After phone screening and interviewing multiple candidates, we found our match in Lundyn. Lundyn’s kindness and poise during the interview process stood out. We knew she had limited experience in an office environment, but unsurprisingly, she was well-versed in technology.
As with any employee, onboarding for success is critical. Despite the fact Lundyn was only scheduled to work a few hours after school each day and only for a semester, we made the decision to onboard her the same as any other part-time employee. For instance, we shared our company’s goals, key policies, culture, and reviewed her job description in detail.
At first, Lundyn was given limited access and responsibility within the Operations Department, supporting our team members with administrative tasks. All assignments were detailed to minimize ambiguity. For instance, instead of asking her to ship a package, we would say, seal the box, weigh the box, contact carriers for price/delivery options, review options with requestor, create label, attach label, and order pick up. This took a little more time on our end but helped ensure she was capturing all the pieces and learning along the way. With each assignment, we identified a staff member Lundyn could follow up with for more direction or support.
As Lundyn’s supervisor, I was thrilled at how quickly she caught on and became an asset to our department. She was soon invited to sit in on internal meetings and training sessions. We solicited her input, especially with technology and trends. For her part, Lundyn will tell you she learned to prioritize. Not that she wasn’t already prioritizing with her school work, but she found an office environment is a whole different ball game.
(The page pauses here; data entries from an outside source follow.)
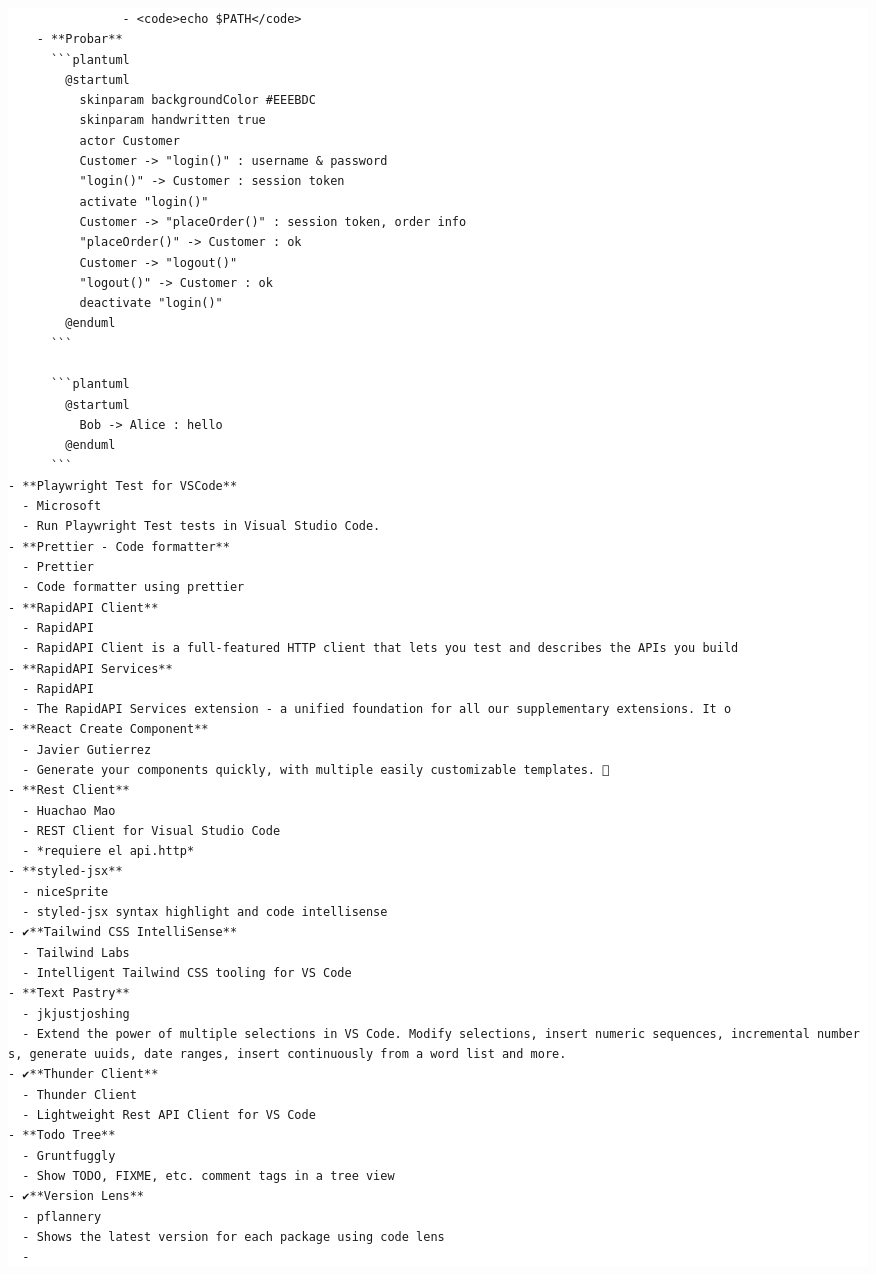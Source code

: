 		        	- <code>echo $PATH</code>
      	- **Probar**
          ```plantuml
            @startuml
              skinparam backgroundColor #EEEBDC
              skinparam handwritten true
              actor Customer
              Customer -> "login()" : username & password
              "login()" -> Customer : session token
              activate "login()"
              Customer -> "placeOrder()" : session token, order info
              "placeOrder()" -> Customer : ok
              Customer -> "logout()"
              "logout()" -> Customer : ok
              deactivate "login()"
            @enduml
          ```

          ```plantuml
            @startuml
              Bob -> Alice : hello
            @enduml
          ```
    - **Playwright Test for VSCode**
      - Microsoft
      - Run Playwright Test tests in Visual Studio Code.
    - **Prettier - Code formatter**
      - Prettier
      - Code formatter using prettier
    - **RapidAPI Client**
      - RapidAPI
      - RapidAPI Client is a full-featured HTTP client that lets you test and describes the APIs you build
    - **RapidAPI Services**
      - RapidAPI
      - The RapidAPI Services extension - a unified foundation for all our supplementary extensions. It o
    - **React Create Component**
      - Javier Gutierrez
      - Generate your components quickly, with multiple easily customizable templates. 🚀
    - **Rest Client**
      - Huachao Mao
      - REST Client for Visual Studio Code
      - *requiere el api.http*
    - **styled-jsx**
      - niceSprite
      - styled-jsx syntax highlight and code intellisense
    - ✔**Tailwind CSS IntelliSense**
      - Tailwind Labs
      - Intelligent Tailwind CSS tooling for VS Code
    - **Text Pastry**
      - jkjustjoshing
      - Extend the power of multiple selections in VS Code. Modify selections, insert numeric sequences, incremental numbers, generate uuids, date ranges, insert continuously from a word list and more.
    - ✔**Thunder Client**
      - Thunder Client
      - Lightweight Rest API Client for VS Code
    - **Todo Tree**
      - Gruntfuggly
      - Show TODO, FIXME, etc. comment tags in a tree view
    - ✔**Version Lens**
      - pflannery
      - Shows the latest version for each package using code lens
      - 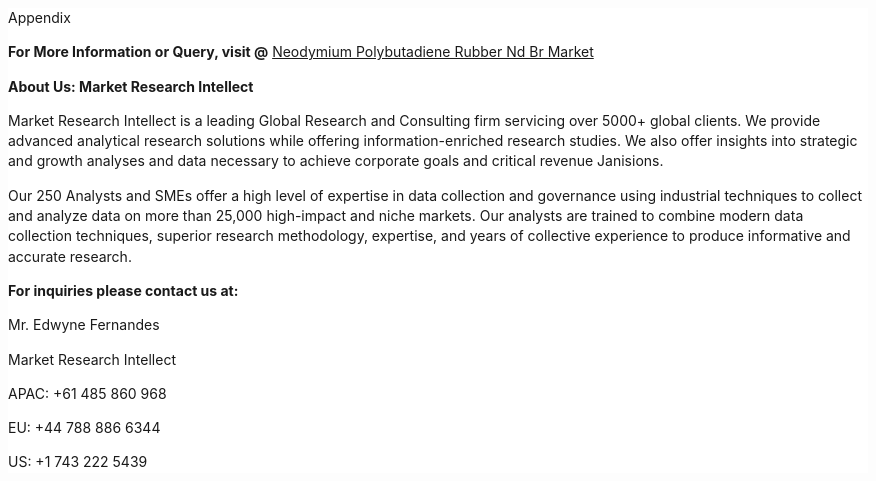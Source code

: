 Appendix</span></em></p><p><span class="font-[700]"><strong>For More Information or Query, visit&nbsp;@</strong>&nbsp;</span><span class="font-[700]"><a href="https://www.marketresearchintellect.com/product/global-neodymium-polybutadiene-rubber-nd-br-market-size-and-forecast/?utm_source=Linkedin&utm_medium=808" target="_blank" data-tracking-control-name="article-ssr-frontend-pulse_little-text-block" data-tracking-will-navigate="" data-test-link="">Neodymium Polybutadiene Rubber Nd Br Market</a></span></p><p><strong><span class="font-[700]">About Us: Market Research Intellect</span></strong></p><p><span class="">Market Research Intellect is a leading Global Research and Consulting firm servicing over 5000+ global clients. We provide advanced analytical research solutions while offering information-enriched research studies.&nbsp;</span>We also offer insights into strategic and growth analyses and data necessary to achieve corporate goals and critical revenue Janisions.</p><p><span class="">Our 250 Analysts and SMEs offer a high level of expertise in data collection and governance using industrial techniques to collect and analyze data on more than 25,000 high-impact and niche markets. Our analysts are trained to combine modern data collection techniques, superior research methodology, expertise, and years of collective experience to produce informative and accurate research.</span></p><p><strong>For inquiries please contact us at:</strong></p><p>Mr. Edwyne Fernandes</p><p>Market Research Intellect</p><p>APAC: +61 485 860 968</p><p>EU: +44 788 886 6344</p><p>US: +1 743 222 5439</p>
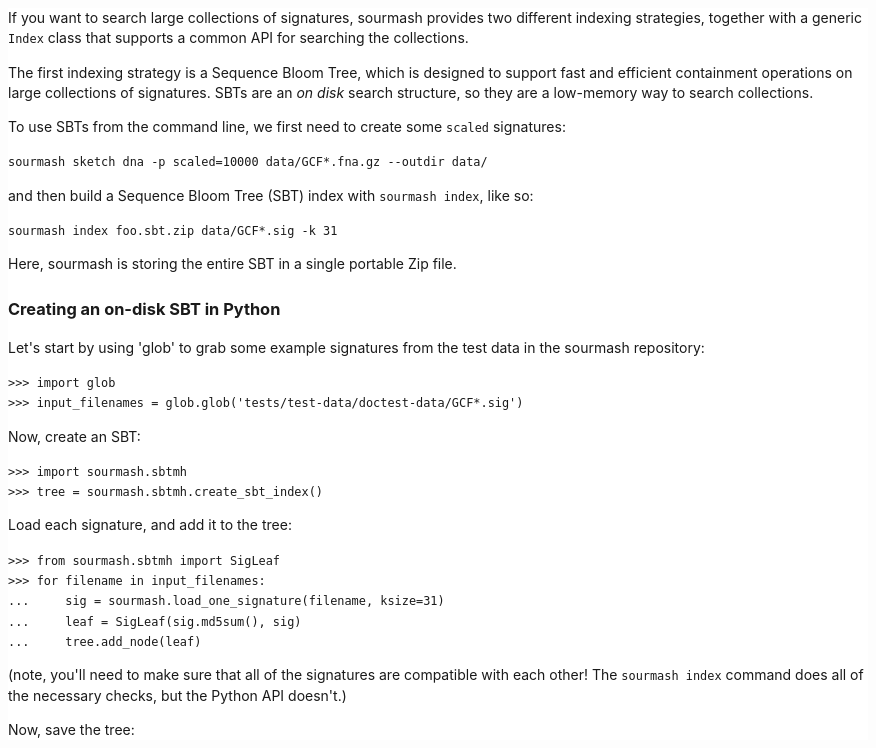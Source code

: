 If you want to search large collections of signatures, sourmash provides
two different indexing strategies, together with a generic `Index` class
that supports a common API for searching the collections.

The first indexing strategy is a Sequence Bloom Tree, which is
designed to support fast and efficient containment operations on large
collections of signatures.  SBTs are an _on disk_ search structure, so
they are a low-memory way to search collections.

To use SBTs from the command line, we first
need to create some `scaled` signatures:

```
sourmash sketch dna -p scaled=10000 data/GCF*.fna.gz --outdir data/
```

and then build a Sequence Bloom Tree (SBT) index with `sourmash
index`, like so:

```
sourmash index foo.sbt.zip data/GCF*.sig -k 31
```

Here, sourmash is storing the entire SBT in a single portable Zip file.

### Creating an on-disk SBT in Python

Let's start by using 'glob' to grab some example signatures from the
test data in the sourmash repository:

```
>>> import glob
>>> input_filenames = glob.glob('tests/test-data/doctest-data/GCF*.sig')

```

Now, create an SBT:

```
>>> import sourmash.sbtmh
>>> tree = sourmash.sbtmh.create_sbt_index()

```

Load each signature, and add it to the tree:

```
>>> from sourmash.sbtmh import SigLeaf
>>> for filename in input_filenames:
...     sig = sourmash.load_one_signature(filename, ksize=31)
...     leaf = SigLeaf(sig.md5sum(), sig)
...     tree.add_node(leaf)

```
(note, you'll need to make sure that all of the signatures are compatible
with each other! The `sourmash index` command does all of the necessary
checks, but the Python API doesn't.)

Now, save the tree:
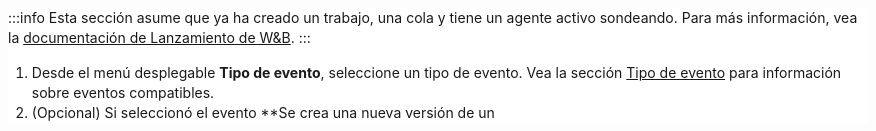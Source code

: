 :::info
Esta sección asume que ya ha creado un trabajo, una cola y tiene un agente activo sondeando. Para más información, vea la [documentación de Lanzamiento de W&B](../launch/intro.md).
:::


1. Desde el menú desplegable **Tipo de evento**, seleccione un tipo de evento. Vea la sección [Tipo de evento](#event-types) para información sobre eventos compatibles.
2. (Opcional) Si seleccionó el evento **Se crea una nueva versión de un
What was urgent and what could wait wasn’t immediately evident to her, so clear communication between us was important.
Soon Lundyn’s assignments required less oversight and we felt confident offering her support to the rest of the company. Her value increased, and she began to learn more about how the business worked. The commitment of one semester kept extending. In what seemed like a blink of an eye, two years passed and Lundyn graduated from high school this spring. After simultaneously succeeding in both school and a professional work environment, she will be attending the University of Michigan with plans for majoring in business.
Having a multi-generational workforce is a gift and, in many ways, Lundyn taught me as much as I hope we taught her. I’m looking forward to seeing her future unfold and, in the meantime, how much I can learn from the next candidate!